A acadêmica em questão, no último ano do curso de Medicina, conduziu a primeira abordagem, constituída de anamnese (entrevista) e exame clínico no, até então, suposto paciente. Após a abordagem inicial, como reconhece o repórter no debate dos comentários susbequentes à matéria, o professor-preceptor responsável discutiu o caso com o(a) acadêmico(a), supervisionando sua atuação, e se responsabilizou, por fim, pela conduta final.


Do ponto de vista das normas e preceitos da bioética, bem como das práticas correntes de ensino médico em qualquer local do Brasil e do mundo, nada de errado ocorreu. Absolutamente nada. É desta forma que o ensino da medicina se dá em qualquer tempo ou lugar. Como bem assinalou, no debate dos comentários, um experiente e respeitado jornalista local, acostumado à apuração e à denúncia, a reportagem não apresentou nenhuma evidência de prática de ilícito pela acadêmica, tampouco por seu professor-preceptor. A acadêmica não se passou por médica, não falsificou documentos, nem tampouco atuou sem supervisão.


O ensino da Medicina é tradicionalmente dividido em ciclo básico, com duração de quatro a quatro anos e meio, a depender da escola médica, e ciclo clínico ou profissional, denominado Internato, com duração, portanto, de um ano e meio a dois anos. O Internato é caracterizado por intenso treinamento em serviço e tem por objetivo consolidar a formação médica, com a aplicação dos conteúdos teóricos adquiridos ao longo do curso, através da prática intensiva das atividades inerentes ao exercício profissional.


Durante o Internato, os internos de Medicina são ainda habitualmente identificados de acordo com o tempo em que falta para se formarem, e a autonomia é dada de acordo com este tempo, tendo mais autonomia os internos que estão no final do ciclo profissional, comparado com aqueles que recém ingressaram no mesmo. Esta autonomia progressiva, dada pelo professor/preceptor, de acordo com o tempo de aprendizado e o desempenho individual de cada aprendiz, aliás, é característica essencial do processo de ensino-aprendizado de qualquer ofício, como única forma de se preparar um profissional para o exercício de sua profissão.
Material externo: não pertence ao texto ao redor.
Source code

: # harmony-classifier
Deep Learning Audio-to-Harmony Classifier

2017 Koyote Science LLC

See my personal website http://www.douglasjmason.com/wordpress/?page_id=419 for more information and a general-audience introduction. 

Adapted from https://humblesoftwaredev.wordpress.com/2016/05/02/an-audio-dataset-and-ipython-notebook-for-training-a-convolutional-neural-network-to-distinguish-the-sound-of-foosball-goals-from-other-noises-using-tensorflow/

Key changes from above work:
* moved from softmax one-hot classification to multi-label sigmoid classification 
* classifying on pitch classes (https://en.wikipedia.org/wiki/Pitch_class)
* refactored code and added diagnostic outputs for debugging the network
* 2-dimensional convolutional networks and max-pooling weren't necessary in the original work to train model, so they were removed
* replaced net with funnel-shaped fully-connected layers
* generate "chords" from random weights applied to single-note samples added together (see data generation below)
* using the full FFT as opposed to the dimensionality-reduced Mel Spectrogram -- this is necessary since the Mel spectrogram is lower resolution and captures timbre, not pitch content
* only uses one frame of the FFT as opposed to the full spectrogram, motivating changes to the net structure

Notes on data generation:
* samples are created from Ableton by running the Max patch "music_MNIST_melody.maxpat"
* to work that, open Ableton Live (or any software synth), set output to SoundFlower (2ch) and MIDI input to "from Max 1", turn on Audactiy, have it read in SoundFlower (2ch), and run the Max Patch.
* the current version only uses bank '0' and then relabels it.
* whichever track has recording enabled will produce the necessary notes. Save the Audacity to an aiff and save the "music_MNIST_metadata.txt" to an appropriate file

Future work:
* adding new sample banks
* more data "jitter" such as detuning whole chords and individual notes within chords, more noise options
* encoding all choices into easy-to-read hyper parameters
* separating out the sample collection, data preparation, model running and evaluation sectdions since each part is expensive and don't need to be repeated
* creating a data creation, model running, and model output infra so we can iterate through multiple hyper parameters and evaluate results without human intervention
Não existe problema algum em um acadêmico ao fim do sexto ano de Medicina, às vésperas de se formar, em atendimento inicial, de uma consulta de atenção primária, se deparando com queixas extremamente comuns e que, portanto, ele viu por diversas vezes durante seis longos anos, fazer uma entrevista clínica e um exame físico, antes de discutir a conduta com seu professor-preceptor.
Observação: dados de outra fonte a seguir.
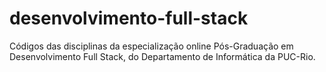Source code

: # desenvolvimento-full-stack
Códigos das disciplinas da especialização online Pós-Graduação em Desenvolvimento Full Stack, do Departamento de Informática da PUC-Rio.
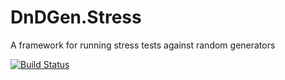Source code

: # DnDGen.Stress
A framework for running stress tests against random generators

[![Build Status](https://dev.azure.com/dndgen/DnDGen/_apis/build/status/DnDGen.DnDGen.Stress?branchName=master)](https://dev.azure.com/dndgen/DnDGen/_build/latest?definitionId=2&branchName=master)
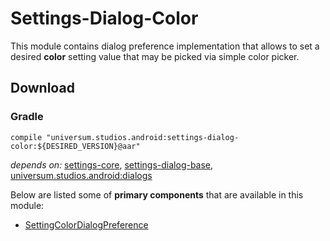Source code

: Settings-Dialog-Color
===============

This module contains dialog preference implementation that allows to set a desired **color** setting
value that may be picked via simple color picker.

## Download ##

### Gradle ###

    compile "universum.studios.android:settings-dialog-color:${DESIRED_VERSION}@aar"

_depends on:_
[settings-core](https://github.com/universum-studios/android_settings/tree/master/library-core),
[settings-dialog-base](https://github.com/universum-studios/android_settings/tree/master/library-dialog-base),
[universum.studios.android:dialogs](https://github.com/universum-studios/android_dialogs)

Below are listed some of **primary components** that are available in this module:

- [SettingColorDialogPreference](https://github.com/universum-studios/android_settings/blob/master/library-dialog-color/src/main/java/universum/studios/android/setting/SettingColorDialogPreference.java)
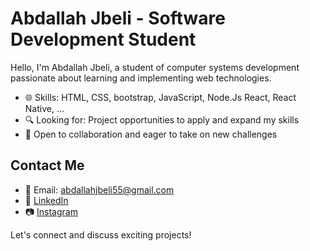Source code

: # Abdallah Jbeli - Software Development Student

Hello, I'm Abdallah Jbeli, a student of computer systems development passionate about learning and implementing web technologies.

- 🌐 Skills: HTML, CSS, bootstrap, JavaScript, Node.Js React, React Native, ...
- 🔍 Looking for: Project opportunities to apply and expand my skills
- 🚀 Open to collaboration and eager to take on new challenges

## Contact Me
- 📧 Email: abdallahjbeli55@gmail.com
- 💬 [LinkedIn](https://www.linkedin.com/in/abdallah-jbeli-4b8900272/)
- 📷 [Instagram](https://www.instagram.com/abdal_lahjbeli/?hl=en)

Let's connect and discuss exciting projects!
Eu acrescentaria ainda, como médico e professor de Medicina, que o atendimento do(a) acadêmico(a) foi, para além de tudo, tecnicamente muito bem feito. Elaborou hipóteses diagnósticas coerentes com o quadro, ponderou prós e contras a essas hipóteses e propôs uma conduta diagnóstica e terapêutica inicial. Discutiu tudo isso com seu professor-preceptor e, juntos, deram os encaminhamentos julgados pertinente. A condução do encontro clínico se deu com maturidade e postura e, acima de tudo, o(a) acadêmico(a) demonstrou possuir os conhecimentos, atitudes e habilidades essenciais para a prática clínica. Dou de público meus parabéns a(o) acadêmico(a). Terei prazer em chamar-lhe de colega dentro de quatro semanas, pois está absolutamente preparado(a) para o exercício de nossa profissão.
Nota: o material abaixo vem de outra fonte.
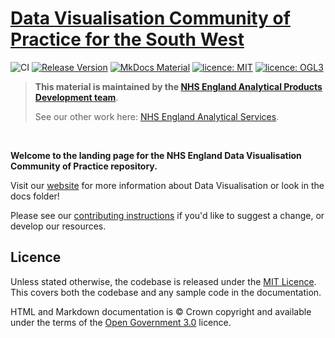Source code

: # [Data Visualisation Community of Practice for the South West](https://nhsengland.github.io/data-viz-community-of-practice-SW/)
![CI](https://github.com/nhsengland/data-viz-community-of-practice/actions/workflows/pages-build-deployment.yml/badge.svg "CI badge indicating passing or failing status")
[![Release Version](https://img.shields.io/github/v/release/nhsengland/data-viz-community-of-practice "Release version")](https://github.com/nhsengland/data-viz-community-of-practice/releases)
[![MkDocs Material](https://img.shields.io/badge/style-MkDocs%20Material-darkblue "Markdown Style: MkDocs")](https://squidfunk.github.io/mkdocs-material/reference/)
[![licence: MIT](https://img.shields.io/badge/Licence-MIT-yellow.svg)](https://opensource.org/licenses/MIT "MIT License")
[![licence: OGL3](https://img.shields.io/badge/Licence-OGL3-darkgrey "licence: Open Government Licence 3")](https://www.nationalarchives.gov.uk/doc/open-government-licence/version/3/)


> **This material is maintained by the [NHS England Analytical Products Development team](mailto:England.AnalyticsProductsTeam@nhs.net)**.
>
> See our other work here: [NHS England Analytical Services](https://github.com/NHSDigital/data-analytics-services).

<br>

**Welcome to the landing page for the NHS England Data Visualisation Community of Practice repository.**

Visit our [website](https://nhsengland.github.io/data-viz-community-of-practice-sw/) for more information about Data Visualisation or look in the docs folder!

Please see our [contributing instructions][1] if you'd like to suggest a change, or develop our resources.

## Licence

Unless stated otherwise, the codebase is released under the [MIT Licence][2]. This covers both the codebase and any sample code in the documentation.

HTML and Markdown documentation is © Crown copyright and available under the terms of the [Open Government 3.0](https://www.nationalarchives.gov.uk/doc/open-government-licence/version/3/) licence.

[1]: ./CONTRIBUTE.md
[2]: ./LICENCE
Não quero polemizar com profissionais da imprensa, não ganharia nada com isso, muito pelo contrário. Cada um tem seu papel e age conforme seu juízo pessoal. Mas me ocorre de refletir se o tema da ética não merece questionamento também no sentido inverso. Ao admitir que houve supervisão da conduta da acadêmica e afirmar ainda, no calor do debate, e sob as contundentes manifestações de repúdio por parte dos leitores da matéria, que “quem fez a denúncia foi o (…) fui apenas averiguar os fatos”, responsabilizando sua fonte pelo equívoco, a questão que me ocorre é: ao se deparar com uma denúncia e verificar que ela não procede como informada, o indicado não seria abrir mão da matéria? Ainda que ela tenha um grande apelo, não deveriam os fatos falar mais alto que a versão? Não seria assim que recomendaria o código de ética da profissão? E ouvir a coordenação do curso antes de finalizar a matéria, não seria também atitude recomendada no jornalismo?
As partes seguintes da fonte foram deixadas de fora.